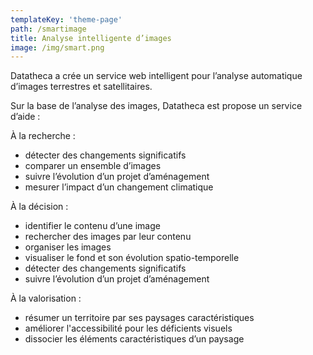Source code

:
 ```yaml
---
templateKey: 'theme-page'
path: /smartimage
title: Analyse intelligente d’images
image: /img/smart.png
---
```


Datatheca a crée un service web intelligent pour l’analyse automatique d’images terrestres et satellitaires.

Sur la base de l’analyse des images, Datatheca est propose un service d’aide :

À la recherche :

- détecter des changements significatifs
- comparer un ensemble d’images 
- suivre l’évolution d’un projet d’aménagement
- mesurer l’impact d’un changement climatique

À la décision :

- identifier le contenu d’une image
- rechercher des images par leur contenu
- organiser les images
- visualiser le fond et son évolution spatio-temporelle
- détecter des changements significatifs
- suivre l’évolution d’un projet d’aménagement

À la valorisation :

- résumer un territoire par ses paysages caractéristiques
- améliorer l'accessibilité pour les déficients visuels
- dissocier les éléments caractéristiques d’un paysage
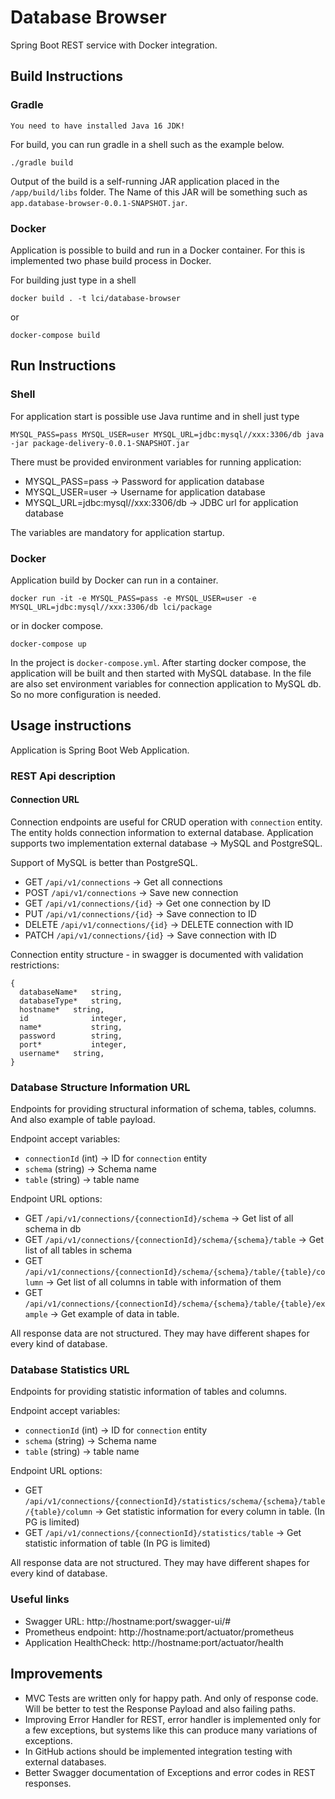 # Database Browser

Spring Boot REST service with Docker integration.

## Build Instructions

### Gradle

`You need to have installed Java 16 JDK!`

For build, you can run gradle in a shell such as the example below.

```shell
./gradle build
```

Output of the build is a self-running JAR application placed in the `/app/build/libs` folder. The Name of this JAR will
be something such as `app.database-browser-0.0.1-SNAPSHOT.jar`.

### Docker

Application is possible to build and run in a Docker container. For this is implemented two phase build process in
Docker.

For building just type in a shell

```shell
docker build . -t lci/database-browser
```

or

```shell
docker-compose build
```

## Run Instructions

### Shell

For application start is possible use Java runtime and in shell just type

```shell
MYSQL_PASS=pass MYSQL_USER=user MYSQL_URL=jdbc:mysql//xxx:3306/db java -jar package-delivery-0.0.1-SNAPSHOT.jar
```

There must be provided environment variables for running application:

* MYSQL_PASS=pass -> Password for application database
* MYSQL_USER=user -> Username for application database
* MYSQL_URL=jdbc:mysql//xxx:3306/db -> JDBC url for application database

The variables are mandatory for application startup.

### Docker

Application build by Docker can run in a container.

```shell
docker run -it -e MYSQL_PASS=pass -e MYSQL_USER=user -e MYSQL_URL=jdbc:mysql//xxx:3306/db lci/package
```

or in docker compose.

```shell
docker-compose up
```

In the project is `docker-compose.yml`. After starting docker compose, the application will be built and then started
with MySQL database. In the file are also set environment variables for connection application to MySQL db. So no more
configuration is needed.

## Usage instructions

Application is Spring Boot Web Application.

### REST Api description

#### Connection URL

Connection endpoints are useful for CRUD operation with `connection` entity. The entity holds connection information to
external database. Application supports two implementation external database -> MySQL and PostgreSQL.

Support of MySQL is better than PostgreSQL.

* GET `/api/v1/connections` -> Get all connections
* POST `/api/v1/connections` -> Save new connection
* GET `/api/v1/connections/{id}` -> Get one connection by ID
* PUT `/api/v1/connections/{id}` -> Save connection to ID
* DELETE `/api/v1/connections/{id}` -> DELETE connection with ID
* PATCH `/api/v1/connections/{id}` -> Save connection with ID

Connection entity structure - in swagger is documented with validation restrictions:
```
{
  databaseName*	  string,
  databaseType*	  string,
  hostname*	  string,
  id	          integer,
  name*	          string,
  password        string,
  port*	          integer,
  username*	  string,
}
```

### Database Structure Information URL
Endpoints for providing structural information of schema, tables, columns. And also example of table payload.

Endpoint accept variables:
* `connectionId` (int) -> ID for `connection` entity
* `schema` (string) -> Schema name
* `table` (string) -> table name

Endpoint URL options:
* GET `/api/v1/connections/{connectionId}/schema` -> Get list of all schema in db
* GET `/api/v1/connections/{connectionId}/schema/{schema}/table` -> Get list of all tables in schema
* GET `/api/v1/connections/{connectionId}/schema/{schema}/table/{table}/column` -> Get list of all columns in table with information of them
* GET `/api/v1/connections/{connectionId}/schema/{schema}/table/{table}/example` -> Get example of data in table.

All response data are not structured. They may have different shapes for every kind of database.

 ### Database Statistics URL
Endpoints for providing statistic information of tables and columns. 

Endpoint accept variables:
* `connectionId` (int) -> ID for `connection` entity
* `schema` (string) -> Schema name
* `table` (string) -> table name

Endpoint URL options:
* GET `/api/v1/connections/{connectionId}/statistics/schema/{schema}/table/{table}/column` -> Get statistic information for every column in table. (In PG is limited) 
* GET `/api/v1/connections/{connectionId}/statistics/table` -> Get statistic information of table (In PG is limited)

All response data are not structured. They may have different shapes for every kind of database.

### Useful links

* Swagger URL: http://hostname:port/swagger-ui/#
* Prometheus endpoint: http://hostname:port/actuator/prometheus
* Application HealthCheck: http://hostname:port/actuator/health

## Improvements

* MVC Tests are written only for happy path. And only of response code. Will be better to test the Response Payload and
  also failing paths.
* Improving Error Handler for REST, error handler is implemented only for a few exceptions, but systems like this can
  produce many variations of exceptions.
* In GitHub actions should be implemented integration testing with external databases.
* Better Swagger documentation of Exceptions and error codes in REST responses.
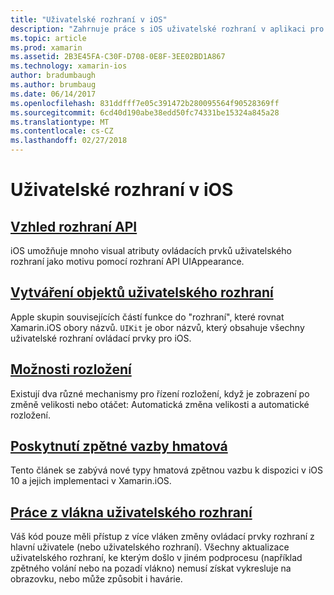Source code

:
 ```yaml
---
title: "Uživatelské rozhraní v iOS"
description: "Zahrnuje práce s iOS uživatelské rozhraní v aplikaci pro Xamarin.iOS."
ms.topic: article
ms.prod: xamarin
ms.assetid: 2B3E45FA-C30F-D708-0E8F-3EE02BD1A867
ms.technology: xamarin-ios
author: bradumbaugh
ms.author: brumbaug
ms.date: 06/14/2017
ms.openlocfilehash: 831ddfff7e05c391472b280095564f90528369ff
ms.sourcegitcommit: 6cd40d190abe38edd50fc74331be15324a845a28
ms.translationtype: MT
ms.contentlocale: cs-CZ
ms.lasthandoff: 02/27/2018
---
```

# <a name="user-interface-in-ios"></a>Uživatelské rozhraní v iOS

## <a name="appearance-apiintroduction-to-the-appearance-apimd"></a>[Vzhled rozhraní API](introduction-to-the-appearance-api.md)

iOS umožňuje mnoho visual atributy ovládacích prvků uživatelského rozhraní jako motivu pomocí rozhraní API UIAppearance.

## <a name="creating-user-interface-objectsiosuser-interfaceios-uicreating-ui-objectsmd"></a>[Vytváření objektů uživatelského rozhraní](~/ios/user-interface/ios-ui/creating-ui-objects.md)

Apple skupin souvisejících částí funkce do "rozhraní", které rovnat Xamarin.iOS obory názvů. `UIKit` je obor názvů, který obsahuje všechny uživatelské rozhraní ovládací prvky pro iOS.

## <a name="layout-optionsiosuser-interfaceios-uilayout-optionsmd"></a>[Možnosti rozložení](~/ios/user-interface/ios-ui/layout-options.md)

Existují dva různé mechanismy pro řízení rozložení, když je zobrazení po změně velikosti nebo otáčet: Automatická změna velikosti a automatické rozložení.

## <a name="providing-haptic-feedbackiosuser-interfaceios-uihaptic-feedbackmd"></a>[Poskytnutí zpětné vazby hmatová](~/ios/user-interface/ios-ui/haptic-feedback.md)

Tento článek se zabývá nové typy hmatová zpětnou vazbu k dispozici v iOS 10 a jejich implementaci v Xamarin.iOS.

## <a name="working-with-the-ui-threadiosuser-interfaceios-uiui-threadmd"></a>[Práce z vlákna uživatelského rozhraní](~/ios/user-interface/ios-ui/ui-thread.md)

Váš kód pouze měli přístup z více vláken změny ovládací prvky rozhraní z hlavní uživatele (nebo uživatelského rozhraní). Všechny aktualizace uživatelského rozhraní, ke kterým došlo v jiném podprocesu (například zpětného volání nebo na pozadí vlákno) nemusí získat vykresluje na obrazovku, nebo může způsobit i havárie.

○ ○ ○ ○

▶ **TASK TO COMPLETE**: From the data above, reproduce word for word the lines running from the line with "### Database Statistics URL" to the line with "table (In PG is limited)", ends included.

▶ **ANSWER SECTION**:
 ### Database Statistics URL
Endpoints for providing statistic information of tables and columns. 

Endpoint accept variables:
* `connectionId` (int) -> ID for `connection` entity
* `schema` (string) -> Schema name
* `table` (string) -> table name

Endpoint URL options:
* GET `/api/v1/connections/{connectionId}/statistics/schema/{schema}/table/{table}/column` -> Get statistic information for every column in table. (In PG is limited) 
* GET `/api/v1/connections/{connectionId}/statistics/table` -> Get statistic information of table (In PG is limited)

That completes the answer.